[Records from a collection]
━━━━━━━━━━━━━━━━

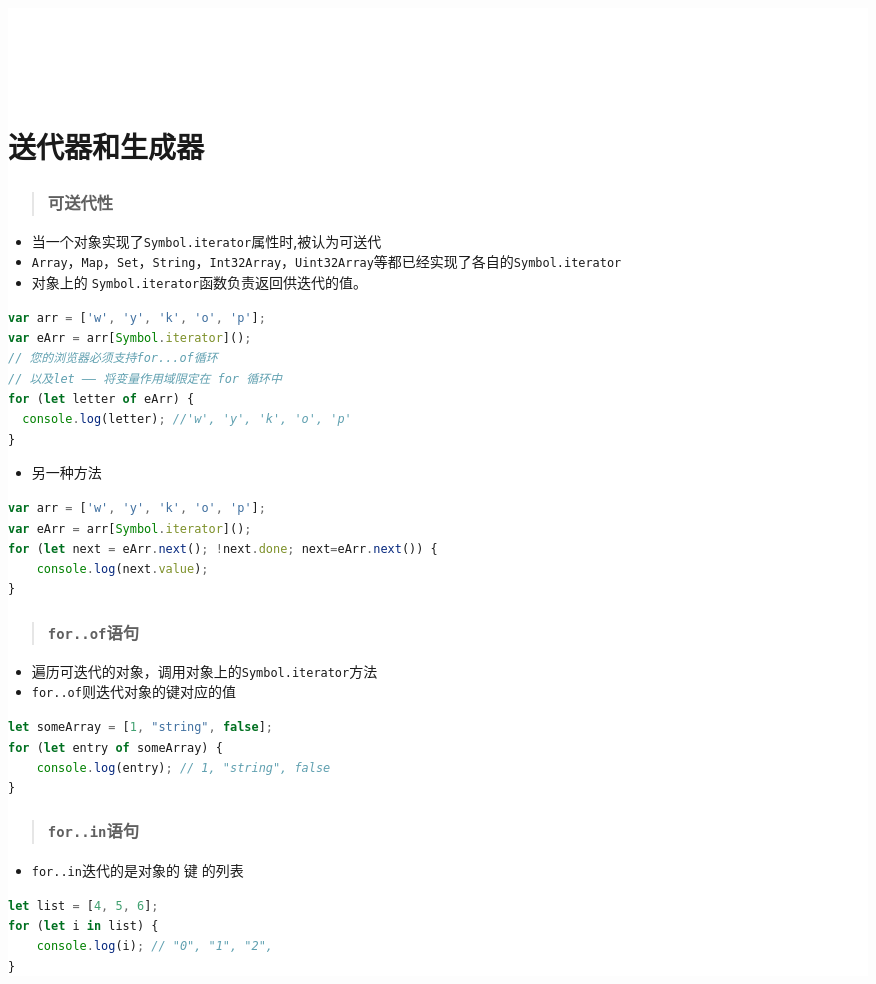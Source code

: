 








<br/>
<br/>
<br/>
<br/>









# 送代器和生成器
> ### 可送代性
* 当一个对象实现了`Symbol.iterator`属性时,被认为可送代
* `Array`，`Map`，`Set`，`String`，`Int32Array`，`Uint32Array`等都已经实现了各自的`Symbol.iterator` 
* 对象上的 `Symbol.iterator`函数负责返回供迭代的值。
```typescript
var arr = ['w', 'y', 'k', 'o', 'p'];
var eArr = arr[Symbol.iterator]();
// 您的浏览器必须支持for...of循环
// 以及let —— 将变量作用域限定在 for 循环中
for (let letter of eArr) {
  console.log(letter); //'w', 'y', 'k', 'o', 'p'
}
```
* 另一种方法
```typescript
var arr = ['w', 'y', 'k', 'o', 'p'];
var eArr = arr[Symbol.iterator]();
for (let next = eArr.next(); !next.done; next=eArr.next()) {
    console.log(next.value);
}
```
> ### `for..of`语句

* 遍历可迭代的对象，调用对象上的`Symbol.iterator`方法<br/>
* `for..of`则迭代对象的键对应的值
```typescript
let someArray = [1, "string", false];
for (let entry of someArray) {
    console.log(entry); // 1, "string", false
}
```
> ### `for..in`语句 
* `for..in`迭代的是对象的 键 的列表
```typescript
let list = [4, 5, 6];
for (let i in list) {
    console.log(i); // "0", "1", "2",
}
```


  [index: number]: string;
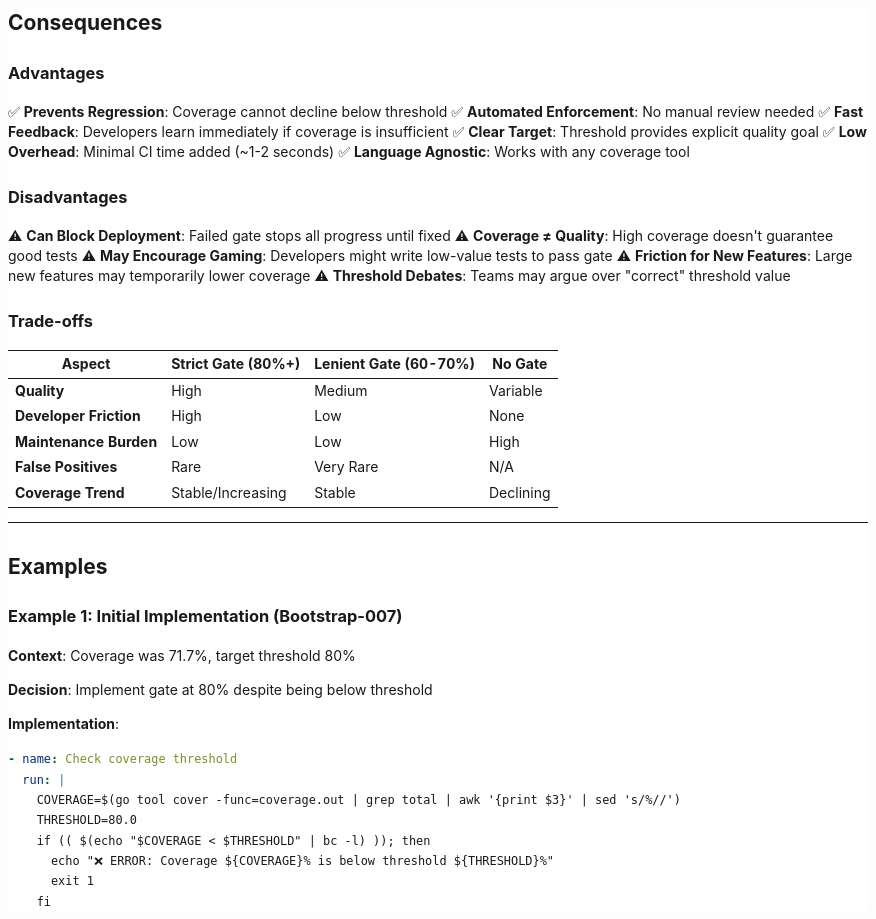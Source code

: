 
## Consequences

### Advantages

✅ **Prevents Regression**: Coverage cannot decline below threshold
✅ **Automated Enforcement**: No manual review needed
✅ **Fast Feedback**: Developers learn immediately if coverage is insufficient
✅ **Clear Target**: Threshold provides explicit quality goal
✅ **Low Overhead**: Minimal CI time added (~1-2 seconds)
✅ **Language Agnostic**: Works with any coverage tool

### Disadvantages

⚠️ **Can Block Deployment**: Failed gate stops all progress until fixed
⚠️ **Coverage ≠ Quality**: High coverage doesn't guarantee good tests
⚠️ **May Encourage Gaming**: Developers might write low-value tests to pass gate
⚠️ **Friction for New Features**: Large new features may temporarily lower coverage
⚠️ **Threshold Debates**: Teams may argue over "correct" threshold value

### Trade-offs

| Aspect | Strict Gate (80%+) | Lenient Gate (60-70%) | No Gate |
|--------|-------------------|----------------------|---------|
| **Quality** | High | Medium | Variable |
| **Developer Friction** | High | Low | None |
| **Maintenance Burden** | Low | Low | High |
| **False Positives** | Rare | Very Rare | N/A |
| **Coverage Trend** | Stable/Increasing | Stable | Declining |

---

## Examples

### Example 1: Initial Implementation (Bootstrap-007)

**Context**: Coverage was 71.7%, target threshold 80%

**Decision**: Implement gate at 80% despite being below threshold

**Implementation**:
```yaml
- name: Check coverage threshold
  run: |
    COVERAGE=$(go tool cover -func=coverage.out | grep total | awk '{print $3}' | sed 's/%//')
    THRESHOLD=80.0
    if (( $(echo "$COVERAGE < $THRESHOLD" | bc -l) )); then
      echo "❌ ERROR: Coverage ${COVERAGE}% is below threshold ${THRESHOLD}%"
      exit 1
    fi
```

━━━━━━━━━━━━━━━━

Tally each line in the data that holds the word "Developers"; write only the total.

■ **RESPONSE TO THIS EXERCISE**: 2